### PROVIDED MATERIAL

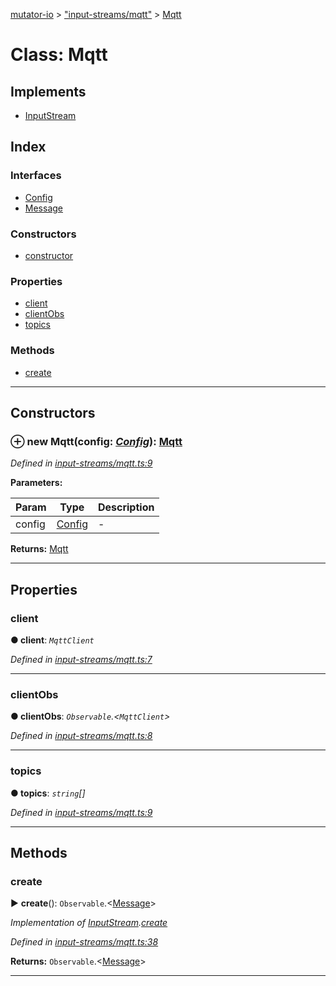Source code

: [mutator-io](../README.md) > ["input-streams/mqtt"](../modules/_input_streams_mqtt_.md) > [Mqtt](../classes/_input_streams_mqtt_.mqtt.md)



# Class: Mqtt

## Implements

* [InputStream](../interfaces/_input_streams_index_.inputstream.md)

## Index

### Interfaces

* [Config](../interfaces/_input_streams_mqtt_.mqtt.config.md)
* [Message](../interfaces/_input_streams_mqtt_.mqtt.message.md)


### Constructors

* [constructor](_input_streams_mqtt_.mqtt.md#constructor)


### Properties

* [client](_input_streams_mqtt_.mqtt.md#client)
* [clientObs](_input_streams_mqtt_.mqtt.md#clientobs)
* [topics](_input_streams_mqtt_.mqtt.md#topics)


### Methods

* [create](_input_streams_mqtt_.mqtt.md#create)



---
## Constructors
<a id="constructor"></a>


### ⊕ **new Mqtt**(config: *[Config](../interfaces/_input_streams_mqtt_.mqtt.config.md)*): [Mqtt](_input_streams_mqtt_.mqtt.md)



*Defined in [input-streams/mqtt.ts:9](https://github.com/AnalyticsFire/mutator-io/blob/master/src/input-streams/mqtt.ts#L9)*



**Parameters:**

| Param | Type | Description |
| ------ | ------ | ------ |
| config | [Config](../interfaces/_input_streams_mqtt_.mqtt.config.md)   |  - |





**Returns:** [Mqtt](_input_streams_mqtt_.mqtt.md)

---


## Properties
<a id="client"></a>

###  client

**●  client**:  *`MqttClient`* 

*Defined in [input-streams/mqtt.ts:7](https://github.com/AnalyticsFire/mutator-io/blob/master/src/input-streams/mqtt.ts#L7)*





___

<a id="clientobs"></a>

###  clientObs

**●  clientObs**:  *`Observable`.<`MqttClient`>* 

*Defined in [input-streams/mqtt.ts:8](https://github.com/AnalyticsFire/mutator-io/blob/master/src/input-streams/mqtt.ts#L8)*





___

<a id="topics"></a>

###  topics

**●  topics**:  *`string`[]* 

*Defined in [input-streams/mqtt.ts:9](https://github.com/AnalyticsFire/mutator-io/blob/master/src/input-streams/mqtt.ts#L9)*





___


## Methods
<a id="create"></a>

###  create

► **create**(): `Observable`.<[Message](../interfaces/_input_streams_mqtt_.mqtt.message.md)>




*Implementation of [InputStream](../interfaces/_input_streams_index_.inputstream.md).[create](../interfaces/_input_streams_index_.inputstream.md#create)*

*Defined in [input-streams/mqtt.ts:38](https://github.com/AnalyticsFire/mutator-io/blob/master/src/input-streams/mqtt.ts#L38)*





**Returns:** `Observable`.<[Message](../interfaces/_input_streams_mqtt_.mqtt.message.md)>





___



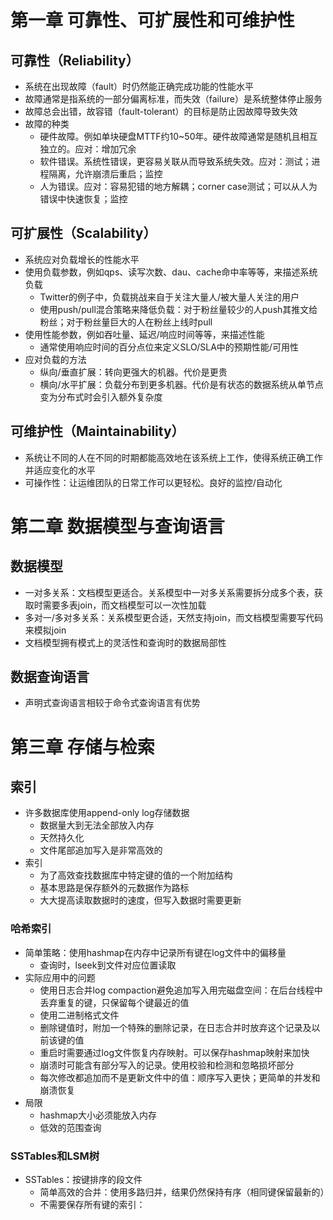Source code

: # 第一章 可靠性、可扩展性和可维护性

## 可靠性（Reliability）
- 系统在出现故障（fault）时仍然能正确完成功能的性能水平
- 故障通常是指系统的一部分偏离标准，而失效（failure）是系统整体停止服务
- 故障总会出错，故容错（fault-tolerant）的目标是防止因故障导致失效
- 故障的种类
  - 硬件故障。例如单块硬盘MTTF约10~50年。硬件故障通常是随机且相互独立的。应对：增加冗余
  - 软件错误。系统性错误，更容易关联从而导致系统失效。应对：测试；进程隔离，允许崩溃后重启；监控
  - 人为错误。应对：容易犯错的地方解耦；corner case测试；可以从人为错误中快速恢复；监控

## 可扩展性（Scalability）
- 系统应对负载增长的性能水平
- 使用负载参数，例如qps、读写次数、dau、cache命中率等等，来描述系统负载
  - Twitter的例子中，负载挑战来自于关注大量人/被大量人关注的用户
  - 使用push/pull混合策略来降低负载：对于粉丝量较少的人push其推文给粉丝；对于粉丝量巨大的人在粉丝上线时pull
- 使用性能参数，例如吞吐量、延迟/响应时间等等，来描述性能
  - 通常使用响应时间的百分点位来定义SLO/SLA中的预期性能/可用性
- 应对负载的方法
  - 纵向/垂直扩展：转向更强大的机器。代价是更贵
  - 横向/水平扩展：负载分布到更多机器。代价是有状态的数据系统从单节点变为分布式时会引入额外复杂度
  
## 可维护性（Maintainability）
- 系统让不同的人在不同的时期都能高效地在该系统上工作，使得系统正确工作并适应变化的水平
- 可操作性：让运维团队的日常工作可以更轻松。良好的监控/自动化

# 第二章 数据模型与查询语言
## 数据模型
- 一对多关系：文档模型更适合。关系模型中一对多关系需要拆分成多个表，获取时需要多表join，而文档模型可以一次性加载
- 多对一/多对多关系：关系模型更合适，天然支持join，而文档模型需要写代码来模拟join
- 文档模型拥有模式上的灵活性和查询时的数据局部性

## 数据查询语言
- 声明式查询语言相较于命令式查询语言有优势

# 第三章 存储与检索
## 索引
- 许多数据库使用append-only log存储数据
  - 数据量大到无法全部放入内存
  - 天然持久化
  - 文件尾部追加写入是非常高效的
- 索引
  - 为了高效查找数据库中特定键的值的一个附加结构
  - 基本思路是保存额外的元数据作为路标
  - 大大提高读取数据时的速度，但写入数据时需要更新
### 哈希索引
- 简单策略：使用hashmap在内存中记录所有键在log文件中的偏移量
  - 查询时，lseek到文件对应位置读取
- 实际应用中的问题
  - 使用日志合并log compaction避免追加写入用完磁盘空间：在后台线程中丢弃重复的键，只保留每个键最近的值
  - 使用二进制格式文件
  - 删除键值时，附加一个特殊的删除记录，在日志合并时放弃这个记录及以前该键的值
  - 重启时需要通过log文件恢复内存映射。可以保存hashmap映射来加快
  - 崩溃时可能含有部分写入的记录。使用校验和检测和忽略损坏部分
  - 每次修改都追加而不是更新文件中的值：顺序写入更快；更简单的并发和崩溃恢复
- 局限
  - hashmap大小必须能放入内存
  - 低效的范围查询
### SSTables和LSM树
- SSTables：按键排序的段文件
  - 简单高效的合并：使用多路归并，结果仍然保持有序（相同键保留最新的）
  - 不需要保存所有键的索引：


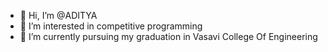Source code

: - 👋 Hi, I’m @ADITYA
- 👀 I’m interested in competitive programming
- 🌱 I’m currently pursuing my graduation in Vasavi College Of Engineering

<!---
ADITYA-176/ADITYA-176 is a ✨ special ✨ repository because its `README.md` (this file) appears on your GitHub profile.
You can click the Preview link to take a look at your changes.
--->
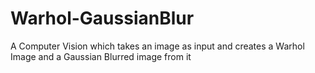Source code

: # Warhol-GaussianBlur
A Computer Vision which takes an image as input and creates a Warhol Image and a Gaussian Blurred image from it 
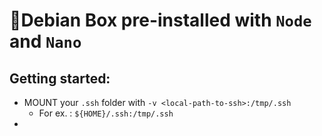 # :whale:Debian Box pre-installed with `Node` and `Nano`

## Getting started:
- MOUNT your `.ssh` folder with `-v <local-path-to-ssh>:/tmp/.ssh`
  - For ex. : `${HOME}/.ssh:/tmp/.ssh`
- 

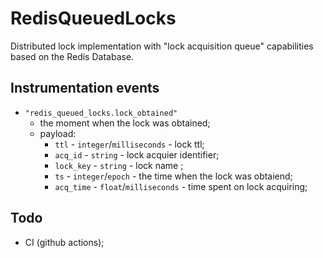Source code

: # RedisQueuedLocks

Distributed lock implementation with "lock acquisition queue" capabilities based on the Redis Database.

## Instrumentation events

- `"redis_queued_locks.lock_obtained"`
  - the moment when the lock was obtained;
  - payload:
    - `ttl` - `integer`/`milliseconds` - lock ttl;
    - `acq_id` - `string` - lock acquier identifier;
    - `lock_key` - `string` - lock name ;
    - `ts` - `integer`/`epoch` - the time when the lock was obtaiend;
    - `acq_time` - `float`/`milliseconds` - time spent on lock acquiring;

## Todo

- CI (github actions);
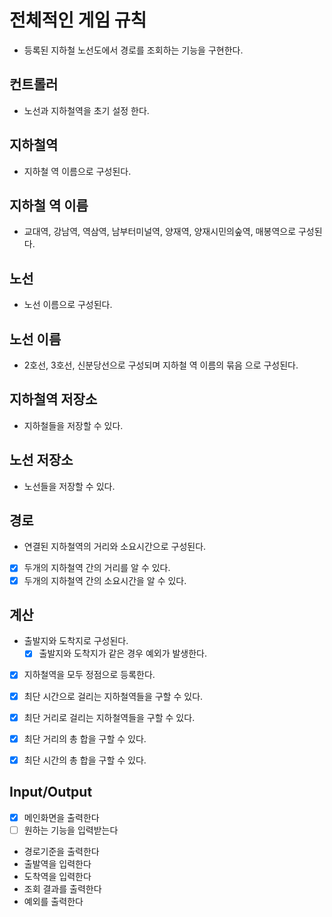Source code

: # 전체적인 게임 규칙
- 등록된 지하철 노선도에서 경로를 조회하는 기능을 구현한다.

## 컨트롤러
- 노선과 지하철역을 초기 설정 한다.

## 지하철역
- 지하철 역 이름으로 구성된다.

## 지하철 역 이름
- 교대역, 강남역, 역삼역, 남부터미널역, 양재역, 양재시민의숲역, 매봉역으로 구성된다.

## 노선
- 노선 이름으로 구성된다.

## 노선 이름
- 2호선, 3호선, 신분당선으로 구성되며 지하철 역 이름의 묶음 으로 구성된다.

## 지하철역 저장소
- 지하철들을 저장할 수 있다.

## 노선 저장소
- 노선들을 저장할 수 있다.

## 경로
- 연결된 지하철역의 거리와 소요시간으로 구성된다.
- [x] 두개의 지하철역 간의 거리를 알 수 있다.
- [x] 두개의 지하철역 간의 소요시간을 알 수 있다.

## 계산
- 출발지와 도착지로 구성된다.
  - [x] 출발지와 도착지가 같은 경우 예외가 발생한다.
- [x] 지하철역을 모두 정점으로 등록한다.
- [x] 최단 시간으로 걸리는 지하철역들을 구할 수 있다.
- [x] 최단 거리로 걸리는 지하철역들을 구할 수 있다.
- [x] 최단 거리의 총 합을 구할 수 있다.
- [x] 최단 시간의 총 합을 구할 수 있다.


## Input/Output
- [x] 메인화면을 출력한다
- [ ] 원하는 기능을 입력받는다
- 경로기준을 출력한다
- 출발역을 입력한다
- 도착역을 입력한다
- 조회 결과를 출력한다
- 예외를 출력한다
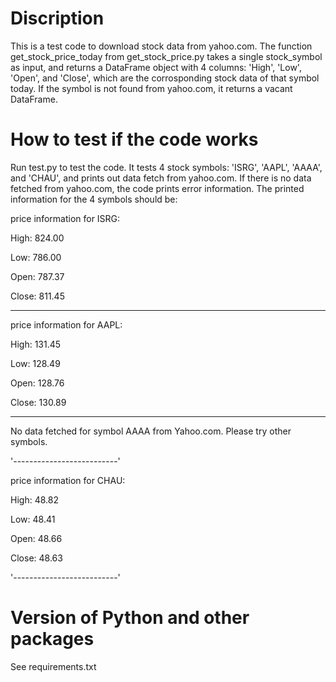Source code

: # Discription
This is a test code to download stock data from yahoo.com. The function get_stock_price_today from get_stock_price.py takes a single stock_symbol as input, and returns a DataFrame object with 4 columns: 'High', 'Low', 'Open', and 'Close', which are the corrosponding stock data of that symbol today. If the symbol is not found from yahoo.com, it returns a vacant DataFrame.


# How to test if the code works
Run test.py to test the code. It tests 4 stock symbols: 'ISRG', 'AAPL', 'AAAA', and 'CHAU', and prints out data fetch from yahoo.com. If there is no data fetched from yahoo.com, the code prints error information. The printed information for the 4 symbols should be:

price information for ISRG:

High:  824.00

Low:   786.00

Open:  787.37

Close: 811.45

--------------------------


price information for AAPL:

High:  131.45

Low:   128.49

Open:  128.76

Close: 130.89

--------------------------


No data fetched for symbol AAAA from Yahoo.com. Please try other symbols.


'--------------------------'


price information for CHAU:

High:  48.82

Low:   48.41

Open:  48.66

Close: 48.63

'--------------------------'

# Version of Python and other packages
See requirements.txt
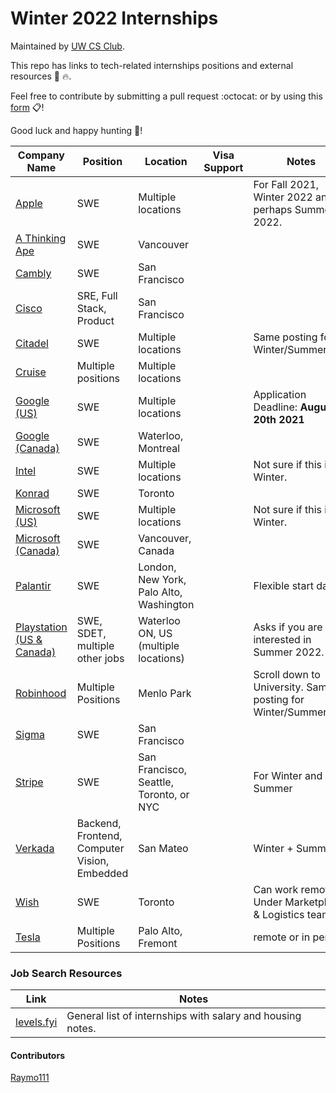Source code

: # Winter 2022 Internships

Maintained by [UW CS Club](http://csclub.uwaterloo.ca/).

This repo has links to tech-related internships positions and external resources 💾 🔥.

Feel free to contribute by submitting a pull request :octocat: or by using this [form](https://forms.gle/UBYHhvhD7d8XXawe8) 📋!

Good luck and happy hunting :tada:!

| Company Name | Position | Location | Visa Support | Notes |
|--------------|----------|----------|--------------|-------|
| [Apple](https://jobs.apple.com/en-us/details/200253195/software-engineering-internship?team=STDNT) | SWE | Multiple locations | | For Fall 2021, Winter 2022 and perhaps Summer 2022. |
| [A Thinking Ape](https://boards.greenhouse.io/athinkingape/jobs/3364340) | SWE | Vancouver | | |
| [Cambly](https://jobs.lever.co/cambly/a85a325b-1992-421b-8e62-ea487a8fba0b) | SWE | San Francisco | | |
| [Cisco](https://jobs.cisco.com/jobs/SearchJobs/?21178=%5B169482%5D&21178_format=6020&21180=%5B33821095%2C165%5D&21180_format=6022&21181=%5B201%2C187%5D&21181_format=6023&21183=%5B34442672%2C174%2C175%2C176%2C177%2C178%2C179%2C180%2C211849%2C181%5D&21183_format=6024&listFilterMode=1) | SRE, Full Stack, Product | San Francisco | | |
| [Citadel](https://www.citadel.com/careers/details/software-engineer-intern-us/) | SWE | Multiple locations | | Same posting for Winter/Summer/Fall. |
| [Cruise](https://www.getcruise.com/careers/jobs?department=2bGFusPlaxpzEPHPIb2QLK&search=intern) | Multiple positions | Multiple locations | | |
| [Google (US)](https://careers.google.com/jobs/results/111556027477828294/) | SWE | Multiple locations | | Application Deadline: **August 20th 2021**|
| [Google (Canada)](https://careers.google.com/jobs/results/85238117155381958/?hl=fr_FR) | SWE | Waterloo, Montreal | | |
| [Intel](https://jobs.intel.com/ShowJob/Id/2872320/Software-Engineer-Undergraduate-Intern) | SWE | Multiple locations | | Not sure if this is for Winter. |
| [Konrad](https://boards.greenhouse.io/konradgroup/jobs/4581834003?gh_src=56dbf40d3us) | SWE | Toronto | | |
| [Microsoft (US)](https://careers.microsoft.com/students/us/en/job/1085294/Software-Engineering-Intern-Opportunities) | SWE | Multiple locations | | Not sure if this is for Winter. |
| [Microsoft (Canada)](https://careers.microsoft.com/us/en/job/1116547/Software-Engineer-Winter-Co-op-Intern-Opportunities%E2%80%AF%E2%80%AF) | SWE | Vancouver, Canada | | |
| [Palantir](https://jobs.lever.co/palantir/5d5ff415-8219-4e0c-9930-2d5919e90354) | SWE | London, New York, Palo Alto, Washington | | Flexible start date. |
| [Playstation (US & Canada)](https://boards.greenhouse.io/sonyinteractiveentertainmentplaystation/jobs/3316438) | SWE, SDET, multiple other jobs | Waterloo ON, US (multiple locations) | | Asks if you are interested in Summer 2022. |
| [Robinhood](https://robinhood.com/us/en/careers/openings/?gh_src=ed898e781us) | Multiple Positions | Menlo Park | | Scroll down to University. Same posting for Winter/Summer/Fall. |
| [Sigma](https://boards.greenhouse.io/sigmacomputing/jobs/4510690003) | SWE | San Francisco | | |
| [Stripe](https://stripe.com/jobs/listing/software-engineering-intern/3368543) | SWE | San Francisco, Seattle, Toronto, or NYC | | For Winter and Summer |
| [Verkada](https://jobs.lever.co/verkada?department=Engineering&commitment=Intern) | Backend, Frontend, Computer Vision, Embedded | San Mateo | | Winter + Summer |
| [Wish](https://jobs.smartrecruiters.com/Wish/743999766417964) | SWE | Toronto | | Can work remotely. Under Marketplace & Logistics team. | 
| [Tesla](https://www.tesla.com/careers/search/?country=US&query=spring%202022) | Multiple Positions | Palo Alto, Fremont | | remote or in person | 
### Job Search Resources
| Link | Notes |
|------|-------|
| [levels.fyi](https://www.levels.fyi/internships/) | General list of internships with salary and housing notes. |

#### Contributors
[Raymo111](https://github.com/Raymo111)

### PROBLEM REQUIREMENTS
Bring together every line in the entries that holds the string "Config".

### ANSWER AREA
* [Config](../interfaces/_input_streams_mqtt_.mqtt.config.md)
### ⊕ **new Mqtt**(config: *[Config](../interfaces/_input_streams_mqtt_.mqtt.config.md)*): [Mqtt](_input_streams_mqtt_.mqtt.md)
| config | [Config](../interfaces/_input_streams_mqtt_.mqtt.config.md)   |  - |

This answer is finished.